## Work order
What lines below contain the word "readindex"? Please pull each one out.

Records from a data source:
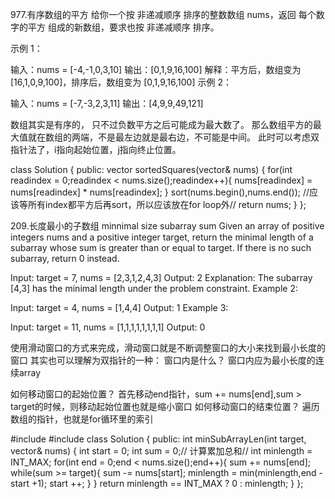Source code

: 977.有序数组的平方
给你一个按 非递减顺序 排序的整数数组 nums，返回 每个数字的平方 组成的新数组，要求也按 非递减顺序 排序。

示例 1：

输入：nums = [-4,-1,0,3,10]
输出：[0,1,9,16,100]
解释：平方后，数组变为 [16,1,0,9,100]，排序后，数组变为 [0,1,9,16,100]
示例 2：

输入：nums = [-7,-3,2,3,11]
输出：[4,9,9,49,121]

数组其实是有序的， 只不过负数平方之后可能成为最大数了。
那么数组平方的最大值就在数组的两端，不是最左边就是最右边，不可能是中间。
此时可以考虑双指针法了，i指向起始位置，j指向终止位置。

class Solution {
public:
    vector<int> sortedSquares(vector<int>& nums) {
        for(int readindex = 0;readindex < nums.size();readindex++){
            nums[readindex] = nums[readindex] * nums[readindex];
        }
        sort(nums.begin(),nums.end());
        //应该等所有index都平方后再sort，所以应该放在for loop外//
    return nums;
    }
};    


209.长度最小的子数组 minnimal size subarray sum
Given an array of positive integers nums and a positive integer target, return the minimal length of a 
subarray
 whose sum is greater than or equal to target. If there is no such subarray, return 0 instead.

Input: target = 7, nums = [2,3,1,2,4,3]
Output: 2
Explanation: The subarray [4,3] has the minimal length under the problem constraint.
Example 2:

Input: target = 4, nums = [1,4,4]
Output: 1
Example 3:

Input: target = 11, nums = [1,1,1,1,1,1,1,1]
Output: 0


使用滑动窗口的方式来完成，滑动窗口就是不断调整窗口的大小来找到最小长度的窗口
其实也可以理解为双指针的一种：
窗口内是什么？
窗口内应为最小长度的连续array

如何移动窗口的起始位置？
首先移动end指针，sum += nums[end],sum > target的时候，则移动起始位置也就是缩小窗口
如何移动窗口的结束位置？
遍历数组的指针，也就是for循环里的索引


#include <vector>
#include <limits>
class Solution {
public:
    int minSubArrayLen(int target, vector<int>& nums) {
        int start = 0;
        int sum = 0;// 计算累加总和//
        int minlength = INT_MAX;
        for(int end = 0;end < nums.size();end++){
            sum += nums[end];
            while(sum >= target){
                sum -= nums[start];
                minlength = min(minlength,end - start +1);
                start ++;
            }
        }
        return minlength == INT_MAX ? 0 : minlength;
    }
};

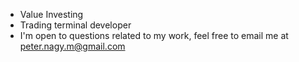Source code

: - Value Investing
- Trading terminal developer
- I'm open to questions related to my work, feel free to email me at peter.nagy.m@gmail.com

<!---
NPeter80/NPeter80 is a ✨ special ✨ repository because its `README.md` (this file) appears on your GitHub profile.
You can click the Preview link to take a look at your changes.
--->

## Answer for this exercise
        for(int readindex = 0;readindex < nums.size();readindex++){
            nums[readindex] = nums[readindex] * nums[readindex];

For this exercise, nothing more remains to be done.